If you'd like to contribute something, just hit the 'Edit' tab at the top.

Scripting openrocket with Python and JPype[edit]


The ability to script OpenRocket and enhance it with user written code is an often discussed topic among the OpenRocket community. This article demonstrates one approach to the problem. Using Python and the JPype library it is possible to write external scripts which run outside of OpenRocket, but make use of OpenRocket much like any other python library.

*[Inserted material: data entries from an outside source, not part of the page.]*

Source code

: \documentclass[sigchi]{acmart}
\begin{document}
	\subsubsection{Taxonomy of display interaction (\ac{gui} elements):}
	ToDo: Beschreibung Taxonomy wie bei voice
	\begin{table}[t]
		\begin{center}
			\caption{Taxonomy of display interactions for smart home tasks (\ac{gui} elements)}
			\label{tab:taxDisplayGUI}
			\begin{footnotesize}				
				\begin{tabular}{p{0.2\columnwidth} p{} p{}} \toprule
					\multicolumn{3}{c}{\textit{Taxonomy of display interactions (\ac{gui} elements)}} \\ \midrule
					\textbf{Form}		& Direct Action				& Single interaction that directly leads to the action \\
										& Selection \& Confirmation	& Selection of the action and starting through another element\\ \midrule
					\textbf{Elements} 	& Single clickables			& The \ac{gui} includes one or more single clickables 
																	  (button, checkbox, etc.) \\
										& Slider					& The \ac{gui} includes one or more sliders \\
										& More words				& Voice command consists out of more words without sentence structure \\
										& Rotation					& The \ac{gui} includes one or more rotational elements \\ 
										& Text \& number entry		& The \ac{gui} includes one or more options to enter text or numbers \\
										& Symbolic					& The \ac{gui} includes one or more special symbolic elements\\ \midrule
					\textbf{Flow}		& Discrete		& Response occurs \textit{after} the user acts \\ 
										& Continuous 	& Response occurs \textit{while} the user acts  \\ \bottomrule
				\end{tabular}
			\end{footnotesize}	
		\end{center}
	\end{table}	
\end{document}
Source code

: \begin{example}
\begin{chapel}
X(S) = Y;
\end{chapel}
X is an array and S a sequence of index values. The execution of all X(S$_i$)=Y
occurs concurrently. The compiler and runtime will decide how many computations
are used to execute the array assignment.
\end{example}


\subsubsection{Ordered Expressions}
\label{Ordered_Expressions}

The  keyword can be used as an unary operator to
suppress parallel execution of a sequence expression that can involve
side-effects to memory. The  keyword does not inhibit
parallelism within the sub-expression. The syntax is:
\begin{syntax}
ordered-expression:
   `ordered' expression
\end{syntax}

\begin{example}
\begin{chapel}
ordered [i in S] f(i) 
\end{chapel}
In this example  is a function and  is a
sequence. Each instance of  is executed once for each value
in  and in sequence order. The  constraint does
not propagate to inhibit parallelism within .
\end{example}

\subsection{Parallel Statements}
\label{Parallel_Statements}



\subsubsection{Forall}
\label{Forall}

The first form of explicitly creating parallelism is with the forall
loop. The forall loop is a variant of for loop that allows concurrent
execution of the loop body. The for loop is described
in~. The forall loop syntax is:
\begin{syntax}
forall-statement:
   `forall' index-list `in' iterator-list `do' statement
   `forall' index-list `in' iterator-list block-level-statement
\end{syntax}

This approach provides a very rapid development environment for optimizing rocket designs, enhancing and exploring the simulation. It is also probably the best approach if you are interested in making use of OpenRocket as part of something larger. An important advantage to this approach over something like embedded Jython scripting is that you have full access to all the python ecosystem, crucially numpy, scipy, matplotlib and other cpython only libraries. However, because scripts require external software they can not be integrated into a stand-alone OpenRocket distribution. Nevertheless, they do provide a nice way to prototype new OpenRocket features.


To run the following examples you will need Python 3.6 or later and OpenRocket-15.03.jar. The numpy, scipy, matplotlib libraries are required (these usually come together). These scripts all make use of a python package orhelper (below).


This is a fairly lightweight module which has been written for these examples to take care of some of the more cumbersome aspects of scripting OpenRocket with jpype.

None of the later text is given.